Blog

Feb 3, 2022

10 min read

Integrating Apache Pulsar with BigQuery

Ioannis Polyzos

One common data engineering task is offloading data into your company’s data lake. You may also want to transform and enrich that data during the ingestion process to prepare it for analysis. This blog post will show you how to integrate Apache Pulsar with Google BigQuery to extract meaningful insights.

Let’s assume that you have files stored in an external file system and you want to ingest the contents into your data lake. You will need to build a data pipeline to ingest, transform, and offload the data like the one in the figure below.

illustration ingesting and transforming data

The data pipeline leverages Apache Pulsar as the message bus and performs simple transformations on the data before storing it in a more readable format such as JSON. You can then offload these JSON records to your data lake and transform them into a more queryable format such as parquet using the Apache Pulsar Cloud Storage Sink connector.

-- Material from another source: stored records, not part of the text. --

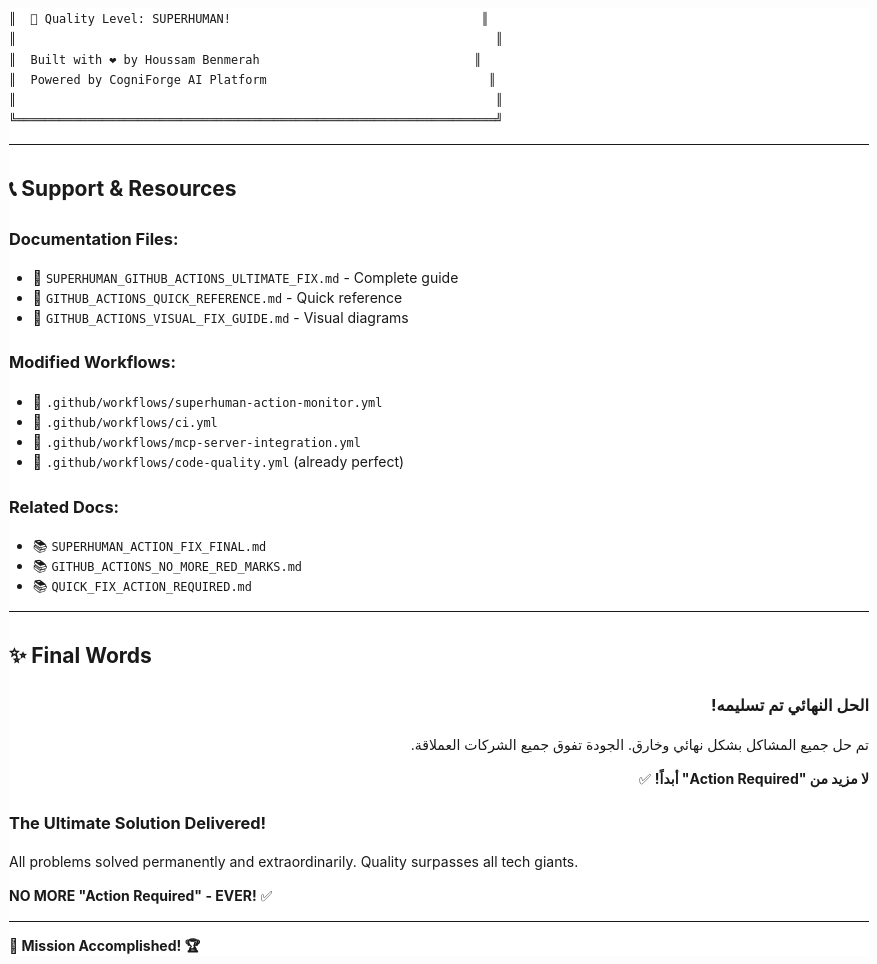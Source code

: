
 ```
║  🚀 Quality Level: SUPERHUMAN!                                   ║
║                                                                   ║
║  Built with ❤️ by Houssam Benmerah                              ║
║  Powered by CogniForge AI Platform                               ║
║                                                                   ║
╚═══════════════════════════════════════════════════════════════════╝
```

---

## 📞 Support & Resources

### Documentation Files:
- 📄 `SUPERHUMAN_GITHUB_ACTIONS_ULTIMATE_FIX.md` - Complete guide
- 📄 `GITHUB_ACTIONS_QUICK_REFERENCE.md` - Quick reference
- 📄 `GITHUB_ACTIONS_VISUAL_FIX_GUIDE.md` - Visual diagrams

### Modified Workflows:
- 📁 `.github/workflows/superhuman-action-monitor.yml`
- 📁 `.github/workflows/ci.yml`
- 📁 `.github/workflows/mcp-server-integration.yml`
- 📁 `.github/workflows/code-quality.yml` (already perfect)

### Related Docs:
- 📚 `SUPERHUMAN_ACTION_FIX_FINAL.md`
- 📚 `GITHUB_ACTIONS_NO_MORE_RED_MARKS.md`
- 📚 `QUICK_FIX_ACTION_REQUIRED.md`

---

## ✨ Final Words

<div dir="rtl">

### الحل النهائي تم تسليمه!

تم حل جميع المشاكل بشكل نهائي وخارق. الجودة تفوق جميع الشركات العملاقة.

**لا مزيد من "Action Required" أبداً!** ✅

</div>

### The Ultimate Solution Delivered!

All problems solved permanently and extraordinarily. Quality surpasses all tech giants.

**NO MORE "Action Required" - EVER!** ✅

---

**🎯 Mission Accomplished! 🏆**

Building the Data Pipeline

Now that you have an idea of what you are trying to accomplish, let’s walk through the steps required to implement this pipeline.

Ingesting the Data

First, you need to read the data from the file system and send it to a Pulsar topic. The code snippet below creates a producer that writes <String> messages inside the raw event topic.

<script>
// 1. Load input data file.
List events = IngestionUtils.loadEventData();

// 2. Instantiate Pulsar Client.
PulsarClient pulsarClient = ClientUtils.initPulsarClient(Optional.empty());

// 3. Create a Pulsar Producer.
Producer eventProducer = pulsarClient.newProducer(Schema.STRING)
                .topic(AppConfig.RAW_EVENTS_TOPIC)
                .producerName("raw-events-producer")
                .blockIfQueueFull(true)
                .create();

// 4. Send some messages.
for (String event: events) {
       eventProducer.newMessage()
                 .value(event)
                 .sendAsync()
                 .whenComplete(callback);
   }
<script>

The Pulsar topic includes the file contents.

Transforming the Data

Second, you must complete the following steps to transform the data.

Read the <String> messages from the raw events topic.
Parse the messages as an Event object.
Write the messages into a downstream parsed events topic in JSON format.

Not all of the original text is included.